─── Provided material ───

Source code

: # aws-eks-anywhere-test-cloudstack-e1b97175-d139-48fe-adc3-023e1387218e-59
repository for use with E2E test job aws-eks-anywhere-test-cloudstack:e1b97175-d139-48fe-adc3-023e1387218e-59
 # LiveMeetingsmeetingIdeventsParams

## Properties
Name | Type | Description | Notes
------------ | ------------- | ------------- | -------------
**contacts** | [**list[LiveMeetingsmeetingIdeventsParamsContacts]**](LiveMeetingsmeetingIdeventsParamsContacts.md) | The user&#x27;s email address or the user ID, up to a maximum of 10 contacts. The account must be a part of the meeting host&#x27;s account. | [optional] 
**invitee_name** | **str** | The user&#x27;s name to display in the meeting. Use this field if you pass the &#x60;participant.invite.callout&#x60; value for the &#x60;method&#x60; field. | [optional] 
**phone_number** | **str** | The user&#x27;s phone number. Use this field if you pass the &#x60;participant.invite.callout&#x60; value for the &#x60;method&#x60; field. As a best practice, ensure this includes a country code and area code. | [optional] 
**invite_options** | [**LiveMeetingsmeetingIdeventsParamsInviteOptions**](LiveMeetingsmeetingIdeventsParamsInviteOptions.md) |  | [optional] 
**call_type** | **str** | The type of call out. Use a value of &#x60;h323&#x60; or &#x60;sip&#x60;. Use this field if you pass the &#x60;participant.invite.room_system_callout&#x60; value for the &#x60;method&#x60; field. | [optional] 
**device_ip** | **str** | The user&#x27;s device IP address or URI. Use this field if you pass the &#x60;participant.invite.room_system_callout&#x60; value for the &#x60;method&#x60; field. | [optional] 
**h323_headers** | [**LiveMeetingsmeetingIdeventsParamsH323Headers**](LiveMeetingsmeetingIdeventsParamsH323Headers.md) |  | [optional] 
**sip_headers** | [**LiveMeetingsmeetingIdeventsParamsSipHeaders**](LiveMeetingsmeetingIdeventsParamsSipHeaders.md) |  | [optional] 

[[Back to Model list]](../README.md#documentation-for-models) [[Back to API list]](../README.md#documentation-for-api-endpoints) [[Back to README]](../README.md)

───

▶ Task objective: Go through the records. Copy each line where "cloudstack" appears.

▶ Expected answer:
: # aws-eks-anywhere-test-cloudstack-e1b97175-d139-48fe-adc3-023e1387218e-59
repository for use with E2E test job aws-eks-anywhere-test-cloudstack:e1b97175-d139-48fe-adc3-023e1387218e-59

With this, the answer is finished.